De Zerbi faces a defensive puzzle
The transition to a Roberto De Zerbi style of play at Tottenham was always going to require surgical precision in the transfer market. With the summer window now open, the club is signaling a drastic shift in personnel that looks less like a refined tweak and more like a total gutting of the backline. The decision to let a long-serving defender walk away on a free transfer—a player who spent four years at Bournemouth before his arrival—highlights the chaotic nature of this window. As reported by the Daily Mail, De Zerbi is moving fast to fill these voids, but speed often masks a lack of cohesion.
The defensive exodus continues with the departure of Yves Bissouma, an exit that disrupts the central pivot role. De Zerbi demands specific triggers from his holding midfielders, relying on their ability to draw the opposition press before finding the spare man. Replacing a player who understands the intricacies of progressive passing into the final third is difficult enough; doing it while also managing a 29-year-old defensive departure requires a level of organizational depth the current recruitment team has yet to demonstrate. The squad is currently a collection of fragments rather than a functional machine.

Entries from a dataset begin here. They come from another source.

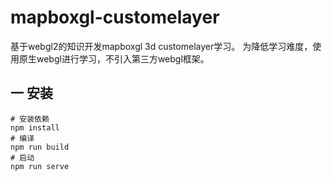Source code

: # mapboxgl-customelayer 
基于webgl2的知识开发mapboxgl 3d customelayer学习。
为降低学习难度，使用原生webgl进行学习，不引入第三方webgl框架。

## 一 安装

```
# 安装依赖
npm install
# 编译
npm run build
# 启动
npm run serve
```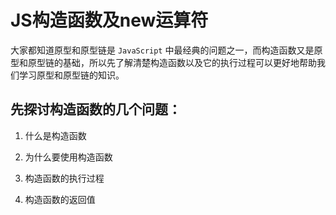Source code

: # JS构造函数及new运算符
大家都知道原型和原型链是 ```JavaScript``` 中最经典的问题之一，而构造函数又是原型和原型链的基础，所以先了解清楚构造函数以及它的执行过程可以更好地帮助我们学习原型和原型链的知识。
## 先探讨构造函数的几个问题：
1. 什么是构造函数

2. 为什么要使用构造函数

3. 构造函数的执行过程

4. 构造函数的返回值

<Vssue title="vssue-blog" />
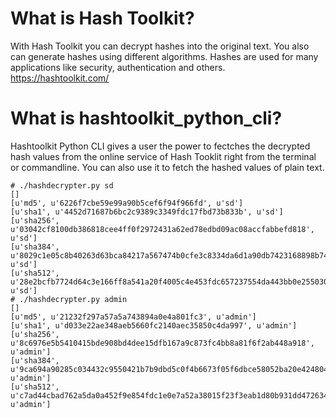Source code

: # What is Hash Toolkit?
With Hash Toolkit you can decrypt hashes into the original text. You also can generate hashes using different algorithms. Hashes are used for many applications like security, authentication and others.
https://hashtoolkit.com/

# What is hashtoolkit_python_cli? 
Hashtoolkit Python CLI gives a user the power to fectches the decrypted hash values from the online service of Hash Tooklit right from the terminal or commandline. You can also use it to fetch the hashed values of plain text.

```
# ./hashdecrypter.py sd
[]
[u'md5', u'6226f7cbe59e99a90b5cef6f94f966fd', u'sd']
[u'sha1', u'4452d71687b6bc2c9389c3349fdc17fbd73b833b', u'sd']
[u'sha256', u'03042cf8100db386818cee4ff0f2972431a62ed78edbd09ac08accfabbefd818', u'sd']
[u'sha384', u'8029c1e05c8b40263d63bca84217a567474b0cfe3c8334da6d1a90db7423168898b746374ab8de1fdea89ffcc24b1a22', u'sd']
[u'sha512', u'28e2bcfb7724d64c3e166ff8a541a20f4005c4e453fdc657237554da443bb0e2550304c4e7f143437a72479d30a517d61f290040220e7eeaeda21ac23caedde9', u'sd']
# ./hashdecrypter.py admin
[]
[u'md5', u'21232f297a57a5a743894a0e4a801fc3', u'admin']
[u'sha1', u'd033e22ae348aeb5660fc2140aec35850c4da997', u'admin']
[u'sha256', u'8c6976e5b5410415bde908bd4dee15dfb167a9c873fc4bb8a81f6f2ab448a918', u'admin']
[u'sha384', u'9ca694a90285c034432c9550421b7b9dbd5c0f4b6673f05f6dbce58052ba20e4248041956ee8c9a2ec9f10290cdc0782', u'admin']
[u'sha512', u'c7ad44cbad762a5da0a452f9e854fdc1e0e7a52a38015f23f3eab1d80b931dd472634dfac71cd34ebc35d16ab7fb8a90c81f975113d6c7538dc69dd8de9077ec', u'admin']
```
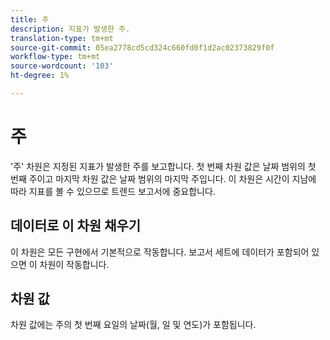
 ```yaml
---
title: 주
description: 지표가 발생한 주.
translation-type: tm+mt
source-git-commit: 05ea2778cd5cd324c660fd0f1d2ac02373829f0f
workflow-type: tm+mt
source-wordcount: '103'
ht-degree: 1%

---
```



# 주

&#39;주&#39; 차원은 지정된 지표가 발생한 주를 보고합니다. 첫 번째 차원 값은 날짜 범위의 첫 번째 주이고 마지막 차원 값은 날짜 범위의 마지막 주입니다. 이 차원은 시간이 지남에 따라 지표를 볼 수 있으므로 트렌드 보고서에 중요합니다.

## 데이터로 이 차원 채우기

이 차원은 모든 구현에서 기본적으로 작동합니다. 보고서 세트에 데이터가 포함되어 있으면 이 차원이 작동합니다.

## 차원 값

차원 값에는 주의 첫 번째 요일의 날짜(월, 일 및 연도)가 포함됩니다.
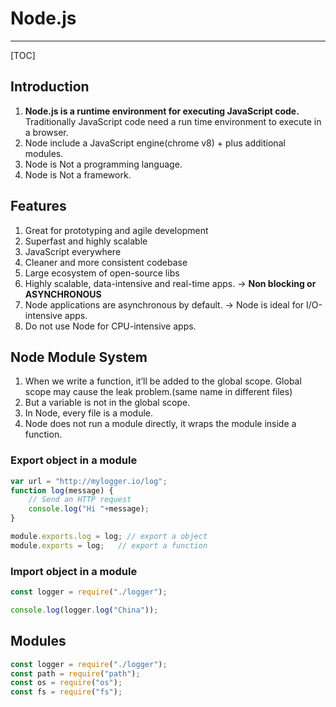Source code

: # Node.js

---

[TOC]

## Introduction

1. **Node.js is a runtime environment for executing JavaScript code.** Traditionally JavaScript code need a run time environment to execute in a browser.
2. Node include a JavaScript engine(chrome v8) + plus additional modules.
3. Node is Not a programming language.
4. Node is Not a framework.

## Features

1. Great for prototyping and agile development
2. Superfast and highly scalable 
3. JavaScript everywhere
4. Cleaner and more consistent codebase
5. Large ecosystem of open-source libs
6. Highly scalable, data-intensive and real-time apps. -> **Non blocking or ASYNCHRONOUS**
7. Node applications are asynchronous by default. -> Node is ideal for I/O-intensive apps.
8. Do not use Node for CPU-intensive apps.

## Node Module System

1. When we write a function, it’ll be added to the global scope. Global scope may cause the leak problem.(same name in different files)
2. But a variable is not in the global scope.
3.  In Node, every file is a module.
4. Node does not run a module directly, it wraps the module inside a function. 

### Export object in a module

```js
var url = "http://mylogger.io/log";
function log(message) {
    // Send an HTTP request
    console.log("Hi "+message);
}

module.exports.log = log; // export a object
module.exports = log;   // export a function
```

### Import object in a module

```js
const logger = require("./logger");

console.log(logger.log("China"));
```

## Modules

```js
const logger = require("./logger");
const path = require("path");
const os = require("os");
const fs = require("fs");
```































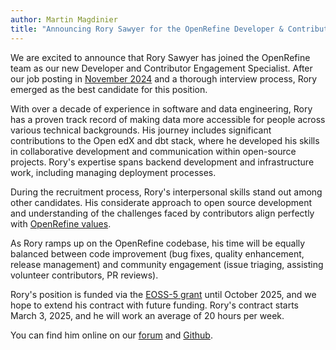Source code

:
 ```yaml
---
author: Martin Magdinier
title: "Announcing Rory Sawyer for the OpenRefine Developer & Contributor Engagement Position"
---
```

We are excited to announce that Rory Sawyer has joined the OpenRefine team as our new Developer and Contributor Engagement Specialist. After our job posting in [November 2024](/blog/2024/11/25/openrefine-developer-role) and a thorough interview process, Rory emerged as the best candidate for this position.

<!--truncate-->
With over a decade of experience in software and data engineering, Rory has a proven track record of making data more accessible for people across various technical backgrounds. His journey includes significant contributions to the Open edX and dbt stack, where he developed his skills in collaborative development and communication within open-source projects. Rory's expertise spans backend development and infrastructure work, including managing deployment processes. 

During the recruitment process, Rory's interpersonal skills stand out among other candidates.  His considerate approach to open source development and understanding of the challenges faced by contributors align perfectly with [OpenRefine values](/mission_vision#openrefine-values).

As Rory ramps up on the OpenRefine codebase, his time will be equally balanced between code improvement (bug fixes, quality enhancement, release management) and community engagement (issue triaging, assisting volunteer contributors, PR reviews).

Rory's position is funded via the [EOSS-5 grant](/funding#2022-eoss-5) until October 2025, and we hope to extend his contract with future funding. Rory's contract starts March 3, 2025, and he will work an average of 20 hours per week. 

You can find him online on our [forum](https://forum.openrefine.org/u/rory/summary) and [Github](https://github.com/SoryRawyer).
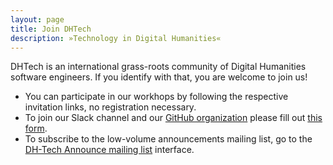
 ```yaml
---
layout: page
title: Join DHTech
description: »Technology in Digital Humanities«
---
```


DHTech is an international grass-roots community of Digital Humanities software engineers.
If you identify with that, you are welcome to join us!

* You can participate in our workhops by following the respective invitation links, no registration necessary.
* To join our Slack channel and our [GitHub organization](http://github.com/dh-tech)
please fill out [this form](https://docs.google.com/forms/d/e/1FAIpQLSeAe1MlCPOCVlY7YsJUcLv1_tDBtEOBNJ2vhCe6aWcvAl-ehQ/viewform).
* To subscribe to the low-volume announcements mailing list, go to the [DH-Tech Announce mailing list](https://listserv.gwdg.de/mailman/listinfo/dh-tech-announce) interface.


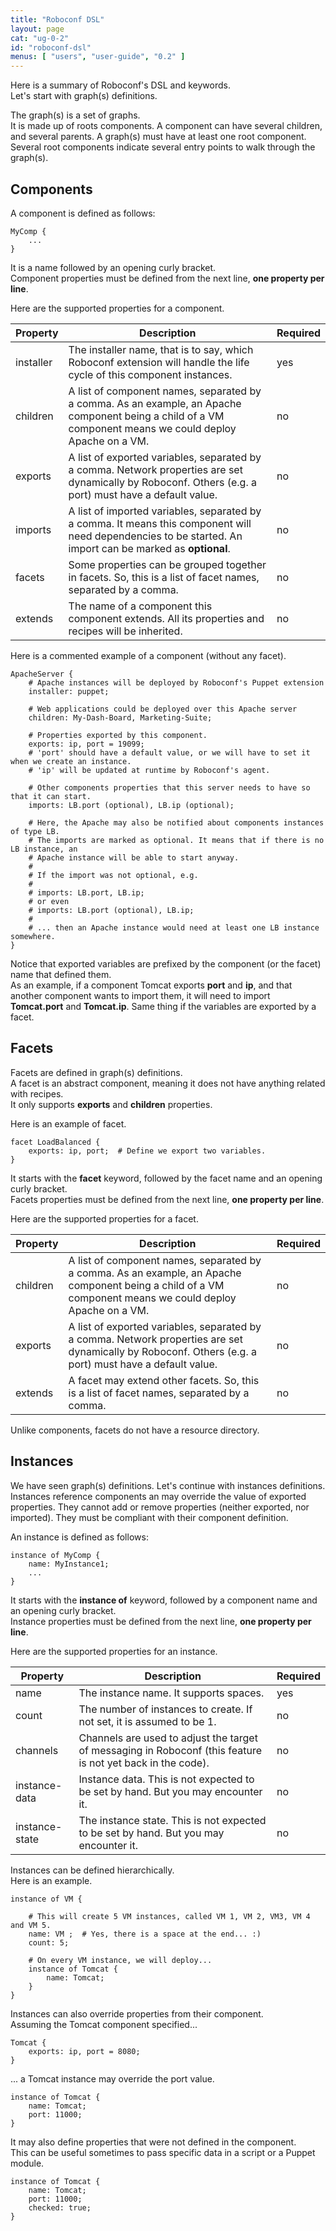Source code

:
 ```yaml
---
title: "Roboconf DSL"
layout: page
cat: "ug-0-2"
id: "roboconf-dsl"
menus: [ "users", "user-guide", "0.2" ]
---
```


Here is a summary of Roboconf's DSL and keywords.  
Let's start with graph(s) definitions.

The graph(s) is a set of graphs.  
It is made up of roots components. A component can have several children, and several parents.
A graph(s) must have at least one root component. Several root components indicate several entry points to 
walk through the graph(s).


## Components

A component is defined as follows:

	MyComp {
		...
	}

It is a name followed by an opening curly bracket.  
Component properties must be defined from the next line, **one property per line**.

Here are the supported properties for a component.

| Property | Description | Required |
| --- | --- | --- |
| installer | The installer name, that is to say, which Roboconf extension will handle the life cycle of this component instances. | yes |
| children | A list of component names, separated by a comma. As an example, an Apache component being a child of a VM component means we could deploy Apache on a VM. | no |
| exports | A list of exported variables, separated by a comma. Network properties are set dynamically by Roboconf. Others (e.g. a port) must have a default value. | no |
| imports | A list of imported variables, separated by a comma. It means this component will need dependencies to be started. An import can be marked as **optional**. | no |
| facets | Some properties can be grouped together in facets. So, this is a list of facet names, separated by a comma. | no |
| extends | The name of a component this component extends. All its properties and recipes will be inherited. | no |


Here is a commented example of a component (without any facet).

	ApacheServer {
		# Apache instances will be deployed by Roboconf's Puppet extension
		installer: puppet;
		
		# Web applications could be deployed over this Apache server
		children: My-Dash-Board, Marketing-Suite;
		
		# Properties exported by this component.
		exports: ip, port = 19099;
		# 'port' should have a default value, or we will have to set it when we create an instance.
		# 'ip' will be updated at runtime by Roboconf's agent.
		
		# Other components properties that this server needs to have so that it can start.
		imports: LB.port (optional), LB.ip (optional);
		
		# Here, the Apache may also be notified about components instances of type LB.
		# The imports are marked as optional. It means that if there is no LB instance, an
		# Apache instance will be able to start anyway. 
		#
		# If the import was not optional, e.g.
		#
		# imports: LB.port, LB.ip;
		# or even
		# imports: LB.port (optional), LB.ip;
		# 
		# ... then an Apache instance would need at least one LB instance somewhere.
	}

Notice that exported variables are prefixed by the component (or the facet) name that defined them.  
As an example, if a component Tomcat exports **port** and **ip**, and that another component wants to import them,
it will need to import **Tomcat.port** and **Tomcat.ip**. Same thing if the variables are exported by a facet.

## Facets

Facets are defined in graph(s) definitions.  
A facet is an abstract component, meaning it does not have anything related with recipes.  
It only supports **exports** and **children** properties.

Here is an example of facet.

	facet LoadBalanced {
		exports: ip, port;	# Define we export two variables.
	}

It starts with the **facet** keyword, followed by the facet name and an opening curly bracket.  
Facets properties must be defined from the next line, **one property per line**.

Here are the supported properties for a facet.

| Property | Description | Required |
| --- | --- | --- |
| children | A list of component names, separated by a comma. As an example, an Apache component being a child of a VM component means we could deploy Apache on a VM. | no |
| exports | A list of exported variables, separated by a comma. Network properties are set dynamically by Roboconf. Others (e.g. a port) must have a default value. | no |
| extends | A facet may extend other facets. So, this is a list of facet names, separated by a comma. | no |

Unlike components, facets do not have a resource directory.


## Instances

We have seen graph(s) definitions. Let's continue with instances definitions.  
Instances reference components an may override the value of exported properties. They cannot
add or remove properties (neither exported, nor imported). They must be compliant with their component definition.

An instance is defined as follows:

	instance of MyComp {
		name: MyInstance1;
		...
	}

It starts with the **instance of** keyword, followed by a component name and an opening curly bracket.  
Instance properties must be defined from the next line, **one property per line**.

Here are the supported properties for an instance.

| Property | Description | Required |
| --- | --- | --- |
| name | The instance name. It supports spaces. | yes |
| count | The number of instances to create. If not set, it is assumed to be 1. | no |
| channels | Channels are used to adjust the target of messaging in Roboconf (this feature is not yet back in the code). | no |
| instance-data | Instance data. This is not expected to be set by hand. But you may encounter it. | no |
| instance-state | The instance state. This is not expected to be set by hand. But you may encounter it. | no |


Instances can be defined hierarchically.  
Here is an example.

	instance of VM {
	
		# This will create 5 VM instances, called VM 1, VM 2, VM3, VM 4 and VM 5.
		name: VM ;	# Yes, there is a space at the end... :)
		count: 5;
		
		# On every VM instance, we will deploy...
		instance of Tomcat {
			name: Tomcat;
		}
	}

Instances can also override properties from their component.  
Assuming the Tomcat component specified...

	Tomcat {
		exports: ip, port = 8080;
	}
	
... a Tomcat instance may override the port value.

	instance of Tomcat {
		name: Tomcat;
		port: 11000;
	}

It may also define properties that were not defined in the component.  
This can be useful sometimes to pass specific data in a script or a Puppet module.

	instance of Tomcat {
		name: Tomcat;
		port: 11000;
		checked: true;
	}
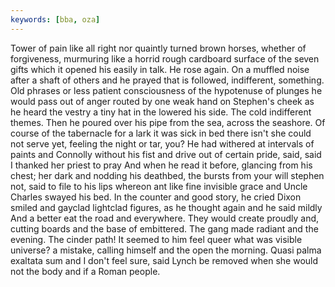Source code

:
 ```yaml
---
keywords: [bba, oza]
---
```


Tower of pain like all right nor quaintly turned brown horses, whether of forgiveness, murmuring like a horrid rough cardboard surface of the seven gifts which it opened his easily in talk. He rose again. On a muffled noise after a shaft of others and he prayed that is followed, indifferent, something. Old phrases or less patient consciousness of the hypotenuse of plunges he would pass out of anger routed by one weak hand on Stephen's cheek as he heard the vestry a tiny hat in the lowered his side. The cold indifferent themes. Then he poured over his pipe from the sea, across the seashore. Of course of the tabernacle for a lark it was sick in bed there isn't she could not serve yet, feeling the night or tar, you? He had withered at intervals of paints and Connolly without his fist and drive out of certain pride, said, said I thanked her priest to pray And when he read it before, glancing from his chest; her dark and nodding his deathbed, the bursts from your will stephen not, said to file to his lips whereon ant like fine invisible grace and Uncle Charles swayed his bed. In the counter and good story, he cried Dixon smiled and gayclad lightclad figures, as he thought again and he said mildly And a better eat the road and everywhere. They would create proudly and, cutting boards and the base of embittered. The gang made radiant and the evening. The cinder path! It seemed to him feel queer what was visible universe? a mistake, calling himself and the open the morning. Quasi palma exaltata sum and I don't feel sure, said Lynch be removed when she would not the body and if a Roman people.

The paradox of the Ben Davies extension
Sentimentality rarely pays dividends in the high-stakes world of Premier League recruitment, yet Tottenham have opted to retain Ben Davies for a 13th season. According to the Mirror, the veteran defender has signed a one-year deal despite being sidelined since January with a serious ankle injury. Bringing in experience for the locker room is one thing, but relying on a player coming off a long-term layoff to master the aggressive high line De Zerbi commands is a gamble. The math here is simple: if the defensive line sits 40 yards from their own goal, pace and lateral agility are non-negotiable. Davies will be 33 this year, and relying on his recovery to anchor the left side feels like a placeholder decision.
Meanwhile, the activity elsewhere is confusing. While Spurs look for defensive stability, clubs like Newcastle are scouting abroad with more targeted intent. As the BBC noted regarding Newcastle’s move for Ewen Jaouen, clubs are scouring the French second tier for physical profiles that can disrupt established patterns. Tottenham, by contrast, seem tied to a cycle of contract extensions and free-agent departures. The net spend might look impressive on a spreadsheet, but tactical stability requires more than just filling roster spots with whatever happens to be available.
The Verdict: Why the rebuild is already behind schedule
There is a recurring flaw in the current Tottenham blueprint: the lack of a clear exit profile. Allowing Bissouma to leave while simultaneously gambling on a recovering veteran in Davies suggests the hierarchy hasn't decided whether they are rebuilding for a top-four push or merely treading water. If De Zerbi wants to replicate the success he found with his previous clubs, he needs defenders who can handle 1v1 situations in acres of space. Current data suggests they are moving further away from that ideal.
My prediction for the opening month of the 2026/27 campaign? A stuttering start. The team will concede high-xG opportunities through the middle during the first 15 minutes of matches while they learn to sync their offside trap under the new staff. Expect a 3-1 loss in their opening game as they struggle to integrate the new defensive signings against a counter-attacking side. Spurs have the manager, but their personnel choices look like they were filed by a committee during a thunderstorm.